What this task involves:
Pull every line of the entries that has the word "initializing".

Pictures paired with source code
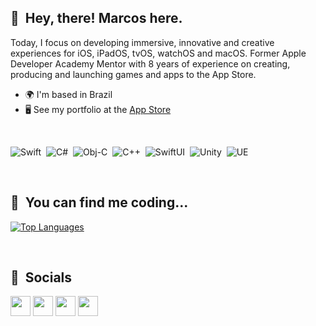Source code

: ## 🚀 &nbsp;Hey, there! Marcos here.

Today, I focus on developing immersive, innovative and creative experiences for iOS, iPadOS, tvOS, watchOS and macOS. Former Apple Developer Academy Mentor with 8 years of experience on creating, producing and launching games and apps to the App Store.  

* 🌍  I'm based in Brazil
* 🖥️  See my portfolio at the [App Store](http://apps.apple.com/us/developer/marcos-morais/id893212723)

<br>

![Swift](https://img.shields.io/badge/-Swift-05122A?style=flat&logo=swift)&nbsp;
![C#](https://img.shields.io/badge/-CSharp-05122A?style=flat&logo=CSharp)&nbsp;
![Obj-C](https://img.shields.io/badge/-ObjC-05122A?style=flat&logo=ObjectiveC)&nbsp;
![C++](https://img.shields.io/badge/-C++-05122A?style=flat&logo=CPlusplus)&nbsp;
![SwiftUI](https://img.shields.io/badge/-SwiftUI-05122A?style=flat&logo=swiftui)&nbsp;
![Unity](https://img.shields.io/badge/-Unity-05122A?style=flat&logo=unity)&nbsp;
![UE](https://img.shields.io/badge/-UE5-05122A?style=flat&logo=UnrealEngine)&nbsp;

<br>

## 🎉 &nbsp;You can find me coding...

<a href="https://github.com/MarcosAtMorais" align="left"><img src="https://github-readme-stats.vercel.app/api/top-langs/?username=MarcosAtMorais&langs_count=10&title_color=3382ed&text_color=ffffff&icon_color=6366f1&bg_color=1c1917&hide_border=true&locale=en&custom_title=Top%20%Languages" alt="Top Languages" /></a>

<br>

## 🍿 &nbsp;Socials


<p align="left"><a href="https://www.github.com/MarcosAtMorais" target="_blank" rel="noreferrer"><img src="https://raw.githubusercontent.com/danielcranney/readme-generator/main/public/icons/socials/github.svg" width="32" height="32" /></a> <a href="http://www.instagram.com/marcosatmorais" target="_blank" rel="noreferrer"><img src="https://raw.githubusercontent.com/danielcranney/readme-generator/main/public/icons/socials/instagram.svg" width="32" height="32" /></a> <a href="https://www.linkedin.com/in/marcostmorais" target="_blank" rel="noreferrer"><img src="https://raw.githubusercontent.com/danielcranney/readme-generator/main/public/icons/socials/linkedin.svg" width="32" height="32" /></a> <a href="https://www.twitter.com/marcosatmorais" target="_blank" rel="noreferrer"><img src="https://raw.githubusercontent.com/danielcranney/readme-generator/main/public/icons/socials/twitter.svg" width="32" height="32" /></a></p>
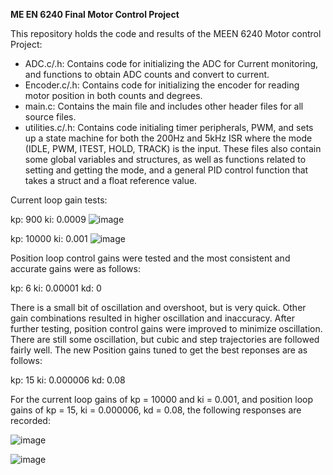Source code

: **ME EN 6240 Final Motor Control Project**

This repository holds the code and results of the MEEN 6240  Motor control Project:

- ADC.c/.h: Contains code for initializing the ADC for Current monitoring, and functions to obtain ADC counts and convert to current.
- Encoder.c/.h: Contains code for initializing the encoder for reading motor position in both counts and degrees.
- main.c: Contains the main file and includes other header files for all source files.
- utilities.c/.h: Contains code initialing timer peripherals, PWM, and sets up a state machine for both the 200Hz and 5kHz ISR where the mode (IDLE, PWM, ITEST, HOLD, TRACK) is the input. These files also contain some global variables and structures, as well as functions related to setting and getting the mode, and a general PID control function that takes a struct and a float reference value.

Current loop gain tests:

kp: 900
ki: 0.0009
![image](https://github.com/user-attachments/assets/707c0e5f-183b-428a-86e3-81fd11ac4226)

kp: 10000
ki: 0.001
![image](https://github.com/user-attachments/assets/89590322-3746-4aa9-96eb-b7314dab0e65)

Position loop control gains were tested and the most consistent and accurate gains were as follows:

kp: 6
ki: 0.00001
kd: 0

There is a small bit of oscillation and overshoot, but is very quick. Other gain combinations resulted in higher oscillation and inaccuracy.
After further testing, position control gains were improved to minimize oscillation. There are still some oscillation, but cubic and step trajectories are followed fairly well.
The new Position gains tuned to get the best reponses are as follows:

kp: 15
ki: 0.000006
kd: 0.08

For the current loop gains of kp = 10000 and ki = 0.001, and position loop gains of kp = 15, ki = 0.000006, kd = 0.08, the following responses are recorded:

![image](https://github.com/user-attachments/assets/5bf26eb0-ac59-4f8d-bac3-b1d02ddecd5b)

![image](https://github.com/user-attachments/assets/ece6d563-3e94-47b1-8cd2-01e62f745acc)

Finished exercise:
- ADC.c/.h: Contains code for initializing the ADC for Current monitoring, and functions to obtain ADC counts and convert to current.
- Encoder.c/.h: Contains code for initializing the encoder for reading motor position in both counts and degrees.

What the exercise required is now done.